432 F2d 777 Davis v. U S Attorney General
432 F.2d 777
Clifford H. DAVIS, Petitioner-Appellant,
U. S. ATTORNEY GENERAL, Olin Blackwell, Warden, et al., Respondents-Appellees.
No. 29882 Summary Calendar.*
United States Court of Appeals, Fifth Circuit.
October 1, 1970.
Rehearing Denied October 23, 1970.
Clifford H. Davis, pro se.
John W. Stokes, Jr., U. S. Atty., Allen I. Hirsch, Asst. U. S. Atty., Atlanta, Ga., for respondents-appellees.
Before THORNBERRY, MORGAN and CLARK, Circuit Judges.

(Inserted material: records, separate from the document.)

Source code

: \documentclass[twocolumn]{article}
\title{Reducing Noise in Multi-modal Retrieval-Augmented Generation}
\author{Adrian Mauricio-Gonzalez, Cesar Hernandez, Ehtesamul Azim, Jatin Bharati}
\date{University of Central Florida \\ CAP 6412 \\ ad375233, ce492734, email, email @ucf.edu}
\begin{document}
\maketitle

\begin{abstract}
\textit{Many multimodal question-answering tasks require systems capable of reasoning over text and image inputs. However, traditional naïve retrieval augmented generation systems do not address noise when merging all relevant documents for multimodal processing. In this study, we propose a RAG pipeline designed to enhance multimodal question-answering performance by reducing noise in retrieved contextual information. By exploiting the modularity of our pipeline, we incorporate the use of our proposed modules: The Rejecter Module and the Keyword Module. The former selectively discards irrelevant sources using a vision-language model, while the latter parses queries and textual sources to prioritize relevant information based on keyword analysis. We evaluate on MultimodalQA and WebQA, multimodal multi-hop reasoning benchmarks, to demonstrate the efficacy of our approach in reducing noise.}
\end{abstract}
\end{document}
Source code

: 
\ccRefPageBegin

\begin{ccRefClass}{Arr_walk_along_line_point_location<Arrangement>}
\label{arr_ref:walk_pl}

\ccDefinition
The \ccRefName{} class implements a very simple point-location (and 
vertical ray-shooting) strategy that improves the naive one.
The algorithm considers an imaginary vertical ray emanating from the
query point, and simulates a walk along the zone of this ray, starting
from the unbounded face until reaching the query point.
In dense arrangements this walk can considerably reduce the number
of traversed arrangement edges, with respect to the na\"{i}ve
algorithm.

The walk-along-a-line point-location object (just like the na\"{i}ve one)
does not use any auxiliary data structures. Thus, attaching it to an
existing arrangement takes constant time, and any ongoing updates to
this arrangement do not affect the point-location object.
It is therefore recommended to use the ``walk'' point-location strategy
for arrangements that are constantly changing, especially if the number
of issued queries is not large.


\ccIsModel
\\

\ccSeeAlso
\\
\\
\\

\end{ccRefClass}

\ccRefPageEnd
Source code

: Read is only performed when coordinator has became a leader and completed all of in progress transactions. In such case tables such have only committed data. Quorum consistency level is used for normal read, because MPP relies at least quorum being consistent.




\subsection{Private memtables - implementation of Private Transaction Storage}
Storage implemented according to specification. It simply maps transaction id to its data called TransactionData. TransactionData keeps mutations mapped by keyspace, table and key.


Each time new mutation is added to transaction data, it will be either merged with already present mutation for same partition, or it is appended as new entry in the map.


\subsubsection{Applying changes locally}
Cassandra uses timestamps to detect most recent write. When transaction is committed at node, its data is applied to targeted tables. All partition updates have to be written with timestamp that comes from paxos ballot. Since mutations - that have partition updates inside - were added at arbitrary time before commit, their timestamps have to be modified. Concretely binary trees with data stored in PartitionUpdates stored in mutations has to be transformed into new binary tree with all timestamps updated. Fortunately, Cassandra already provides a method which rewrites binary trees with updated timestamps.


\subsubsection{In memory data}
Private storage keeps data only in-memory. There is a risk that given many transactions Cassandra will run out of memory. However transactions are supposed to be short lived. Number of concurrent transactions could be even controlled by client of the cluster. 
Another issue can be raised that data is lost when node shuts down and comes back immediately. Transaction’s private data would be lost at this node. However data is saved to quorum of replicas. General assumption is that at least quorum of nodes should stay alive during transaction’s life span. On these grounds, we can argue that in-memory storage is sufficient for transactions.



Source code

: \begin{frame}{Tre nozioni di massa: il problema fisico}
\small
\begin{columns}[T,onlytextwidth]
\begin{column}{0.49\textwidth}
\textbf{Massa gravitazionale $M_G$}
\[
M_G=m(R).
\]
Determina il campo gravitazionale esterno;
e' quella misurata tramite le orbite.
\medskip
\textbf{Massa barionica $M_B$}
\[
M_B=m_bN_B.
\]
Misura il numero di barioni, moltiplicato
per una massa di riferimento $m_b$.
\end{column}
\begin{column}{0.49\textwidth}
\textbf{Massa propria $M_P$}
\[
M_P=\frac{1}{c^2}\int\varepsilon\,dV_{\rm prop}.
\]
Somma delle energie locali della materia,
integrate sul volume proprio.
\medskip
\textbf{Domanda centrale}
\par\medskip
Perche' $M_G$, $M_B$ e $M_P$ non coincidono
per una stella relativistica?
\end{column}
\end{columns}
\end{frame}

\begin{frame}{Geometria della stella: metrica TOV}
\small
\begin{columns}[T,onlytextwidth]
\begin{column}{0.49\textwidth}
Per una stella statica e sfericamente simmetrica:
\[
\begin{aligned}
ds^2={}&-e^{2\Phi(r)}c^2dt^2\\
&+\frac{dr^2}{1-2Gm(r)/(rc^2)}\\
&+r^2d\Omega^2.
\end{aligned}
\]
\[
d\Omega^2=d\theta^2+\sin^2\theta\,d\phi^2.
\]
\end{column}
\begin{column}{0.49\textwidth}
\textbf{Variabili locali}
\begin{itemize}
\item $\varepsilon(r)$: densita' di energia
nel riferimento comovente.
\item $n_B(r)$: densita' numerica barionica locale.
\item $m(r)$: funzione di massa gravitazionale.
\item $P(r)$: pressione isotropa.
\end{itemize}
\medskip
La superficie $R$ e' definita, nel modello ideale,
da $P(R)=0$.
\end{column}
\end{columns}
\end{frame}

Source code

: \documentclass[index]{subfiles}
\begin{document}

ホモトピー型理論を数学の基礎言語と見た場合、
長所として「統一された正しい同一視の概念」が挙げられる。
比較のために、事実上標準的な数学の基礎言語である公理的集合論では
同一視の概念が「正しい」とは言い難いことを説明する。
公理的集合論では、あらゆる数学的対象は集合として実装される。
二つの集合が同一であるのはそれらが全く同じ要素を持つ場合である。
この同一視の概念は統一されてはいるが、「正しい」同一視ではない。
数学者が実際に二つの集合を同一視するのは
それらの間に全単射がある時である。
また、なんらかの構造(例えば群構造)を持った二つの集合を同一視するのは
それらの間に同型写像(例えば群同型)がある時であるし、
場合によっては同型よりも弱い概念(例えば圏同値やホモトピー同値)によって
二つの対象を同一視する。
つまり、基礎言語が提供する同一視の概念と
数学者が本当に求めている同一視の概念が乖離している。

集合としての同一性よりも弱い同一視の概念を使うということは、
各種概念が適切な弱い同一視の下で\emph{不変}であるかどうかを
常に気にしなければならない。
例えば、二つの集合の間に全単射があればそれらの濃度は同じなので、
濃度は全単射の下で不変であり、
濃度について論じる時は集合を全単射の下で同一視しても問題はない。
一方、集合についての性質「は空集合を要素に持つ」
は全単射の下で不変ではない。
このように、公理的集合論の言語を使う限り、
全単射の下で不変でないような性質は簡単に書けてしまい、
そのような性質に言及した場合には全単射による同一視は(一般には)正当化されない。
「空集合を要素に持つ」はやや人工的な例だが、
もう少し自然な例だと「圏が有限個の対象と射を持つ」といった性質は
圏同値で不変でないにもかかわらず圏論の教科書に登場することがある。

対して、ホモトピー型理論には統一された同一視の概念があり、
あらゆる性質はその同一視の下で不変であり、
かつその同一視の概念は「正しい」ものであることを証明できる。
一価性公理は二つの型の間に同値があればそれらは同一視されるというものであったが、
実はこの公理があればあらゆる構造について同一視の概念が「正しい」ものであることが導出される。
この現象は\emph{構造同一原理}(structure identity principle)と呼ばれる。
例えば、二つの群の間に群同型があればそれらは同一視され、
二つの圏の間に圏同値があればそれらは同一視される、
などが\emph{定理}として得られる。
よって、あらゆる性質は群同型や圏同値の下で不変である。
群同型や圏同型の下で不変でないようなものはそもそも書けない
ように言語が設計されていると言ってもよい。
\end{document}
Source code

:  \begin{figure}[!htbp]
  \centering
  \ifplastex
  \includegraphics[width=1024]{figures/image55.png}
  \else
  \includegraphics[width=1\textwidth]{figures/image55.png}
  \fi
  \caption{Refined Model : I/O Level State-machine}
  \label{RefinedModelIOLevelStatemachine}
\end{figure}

This appeal is taken from an order of the district court denying the petition of a federal convict for a writ of mandamus directing appellee to recompute his jail time. We affirm.
On December 6, 1956, appellant was sentenced to consecutive terms of ten and two years by the District Court of Nebraska after pleading guilty to violations of 26 U.S.C. § 2553 and 18 U.S.C. § 2113(a) and (d).
Appellant served time in the Atlanta penitentiary, and then on May 24, 1968, while on mandatory release, appellant violated 18 U.S.C. § 2113 for which he was convicted and sentenced to fourteen years imprisonment by the District Court for the Northern District of Mississippi. Mandatory release on the prior sentences was not revoked.
On July 8, 1969, the District Court of Nebraska granted appellant's motion to vacate the Nebraska sentence pursuant to 28 U.S.C. § 2255. In July, 1969, appellant pleaded guilty to those same charges and was assessed sentences of ten years and two years, to run concurrently with the fourteen-year sentence he was then serving on the Mississippi conviction. He was given credit toward the 1969 Nebraska sentence for the 3,775 days he had previously served on the vacated sentence for the same offenses. Appellant now claims that the 3,775 days should also be credited toward the fourteen-year Mississippi sentence he is now serving because all sentences were made to run concurrently.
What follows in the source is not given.